Pictures paired with source code
▼

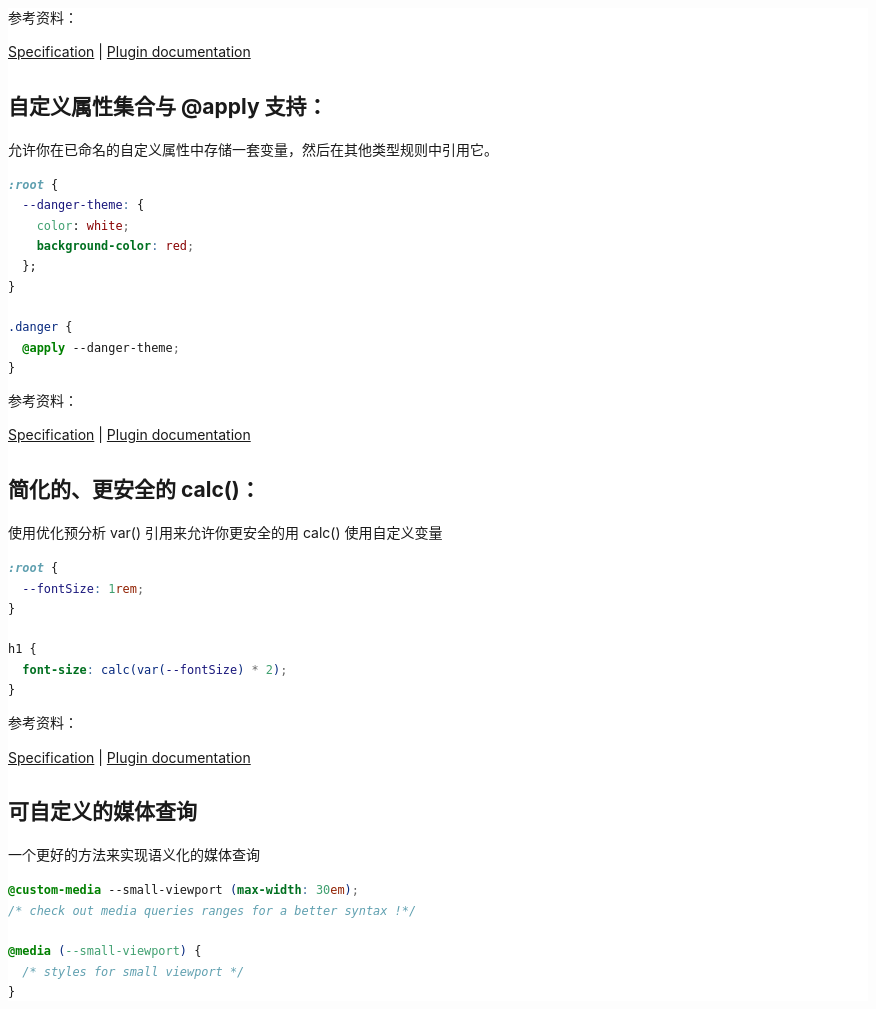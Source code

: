 参考资料：

[Specification](http://www.w3.org/TR/css-variables/) | [Plugin documentation](https://github.com/postcss/postcss-custom-properties)

## 自定义属性集合与 @apply 支持：

允许你在已命名的自定义属性中存储一套变量，然后在其他类型规则中引用它。

```css
:root {
  --danger-theme: {
    color: white;
    background-color: red;
  };
}

.danger {
  @apply --danger-theme;
}
```

参考资料：

[Specification](https://tabatkins.github.io/specs/css-apply-rule) | [Plugin documentation](https://github.com/pascalduez/postcss-apply)



## 简化的、更安全的 calc()：

使用优化预分析 var() 引用来允许你更安全的用 calc() 使用自定义变量

```css
:root {
  --fontSize: 1rem;
}

h1 {
  font-size: calc(var(--fontSize) * 2);
}
```

参考资料：

[Specification](https://github.com/MoOx/reduce-css-calc#readme) | [Plugin documentation](https://github.com/postcss/postcss-calc)

## 可自定义的媒体查询

一个更好的方法来实现语义化的媒体查询

```css
@custom-media --small-viewport (max-width: 30em);
/* check out media queries ranges for a better syntax !*/

@media (--small-viewport) {
  /* styles for small viewport */
}
```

▲

Reproduce each line of the records in which the string "calc" appears.

• **Answer section**
## 简化的、更安全的 calc()：
使用优化预分析 var() 引用来允许你更安全的用 calc() 使用自定义变量
  font-size: calc(var(--fontSize) * 2);
[Specification](https://github.com/MoOx/reduce-css-calc#readme) | [Plugin documentation](https://github.com/postcss/postcss-calc)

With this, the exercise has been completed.